All of these charges were levied because I dared to take a different view of the law than the political left in the area of civil rights, voting and election law. Those outside Washington cannot conceive how far advocacy organizations, party activists and congressional staffers are willing to go to personally destroy anyone who doesn't agree with their political agenda.
In 2001, I joined the Justice Department as a career lawyer in the civil rights division. True enough, I had been warned the division was a cauldron of left-wing political activism. In fact, in a 1990s redistricting case, a federal judge criticized the career lawyers of the division for behaving like the in-house counsel of the ACLU. He said that "the considerable influence of ACLU advocacy on the voting rights decisions of the United States Attorney General is an embarrassment."
Sorry fell asleep while typing.
Look, von Spakovsky is not the first and won't be the last political appointee of either party to be smeared. He's a big boy and knew what was coming. Complaining about it after the fact seems to be an interesting way to expand one's lecture circuit credentials.
But here is my problem, and von Spakovsky notes this as well. In the modern age of press coverage of confirmation hearings, what we get is grandstanding Senators, desperate for a few hours of television, willing to say or do anything that might be considered inflammatory and worthy of 20 seconds on CNN.
My own hard feelings will pass. But the political system has been damaged once more by the poisonous tactics of the left, and there is no reason to think that the whole sorry spectacle will not be repeated again and again and again. So long as such tactics are accepted and even encouraged by politicians and the media, it will become harder and harder to find ordinary citizens willing to submit to the character assassination that now passes for our confirmation process.How many more times will this country allow the character assassination to continue unchecked.
Jobs like FEC commissioner, and most of the politically appointed jobs in America are doled out based upon political positions--that has been a fact of life for a really long time. Political appointments are a vestige of the patronage system and quite frankly, a President has the right to choose nominees that he or she trusts.

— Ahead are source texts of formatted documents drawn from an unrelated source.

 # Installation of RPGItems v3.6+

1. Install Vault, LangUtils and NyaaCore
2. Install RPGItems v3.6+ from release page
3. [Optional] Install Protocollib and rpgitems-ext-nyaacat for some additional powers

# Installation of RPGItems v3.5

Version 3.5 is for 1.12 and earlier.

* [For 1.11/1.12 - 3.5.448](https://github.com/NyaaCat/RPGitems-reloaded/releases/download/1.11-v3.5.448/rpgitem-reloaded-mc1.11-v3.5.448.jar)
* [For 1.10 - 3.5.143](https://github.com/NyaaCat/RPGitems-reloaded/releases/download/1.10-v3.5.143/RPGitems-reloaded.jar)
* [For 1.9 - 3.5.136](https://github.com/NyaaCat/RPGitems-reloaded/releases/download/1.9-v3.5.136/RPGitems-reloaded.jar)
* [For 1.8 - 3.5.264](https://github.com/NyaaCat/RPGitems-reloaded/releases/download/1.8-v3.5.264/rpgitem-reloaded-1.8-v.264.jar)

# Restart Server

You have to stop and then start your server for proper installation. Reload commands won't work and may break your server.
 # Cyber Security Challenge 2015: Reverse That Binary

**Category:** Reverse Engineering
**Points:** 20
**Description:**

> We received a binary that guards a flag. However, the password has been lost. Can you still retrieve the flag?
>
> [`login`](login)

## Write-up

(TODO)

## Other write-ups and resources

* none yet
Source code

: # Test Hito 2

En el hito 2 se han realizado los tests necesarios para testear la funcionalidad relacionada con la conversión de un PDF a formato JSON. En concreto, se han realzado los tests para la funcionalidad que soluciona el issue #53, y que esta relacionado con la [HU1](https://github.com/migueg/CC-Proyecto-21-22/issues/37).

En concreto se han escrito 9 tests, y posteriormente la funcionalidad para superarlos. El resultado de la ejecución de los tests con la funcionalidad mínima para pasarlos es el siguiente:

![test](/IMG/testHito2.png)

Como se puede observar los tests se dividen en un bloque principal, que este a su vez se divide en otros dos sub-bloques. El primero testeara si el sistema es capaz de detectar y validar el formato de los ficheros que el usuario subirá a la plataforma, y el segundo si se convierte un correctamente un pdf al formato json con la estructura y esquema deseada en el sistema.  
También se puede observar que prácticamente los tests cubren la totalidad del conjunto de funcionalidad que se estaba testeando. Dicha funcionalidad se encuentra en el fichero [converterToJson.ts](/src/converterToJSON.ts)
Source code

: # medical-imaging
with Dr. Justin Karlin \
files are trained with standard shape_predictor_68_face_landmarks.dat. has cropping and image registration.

However, the FEC is a special creature, not unlike judges, because of the intensely political nature of the job, political questions come with the job. So here is a thought, close the confirmation hearings to televised and radio press, keep it open for the print press and the public. In short, don't give Senators the soap box. Of course, that won't happen with Senators without some sort of punishment, like not getting re-elected, attached to it, so it is unlikely to occur. But really, can we not just get back to qualifications?
One other item worth noting as well. Why don't more nominees cry foul while they are in the public confirmation process. It seems to me the best way to draw attention to the character assassination of either party during the confirmation process is for those who are in teh process to stand up and call attention during the process, not when you are gone from the process.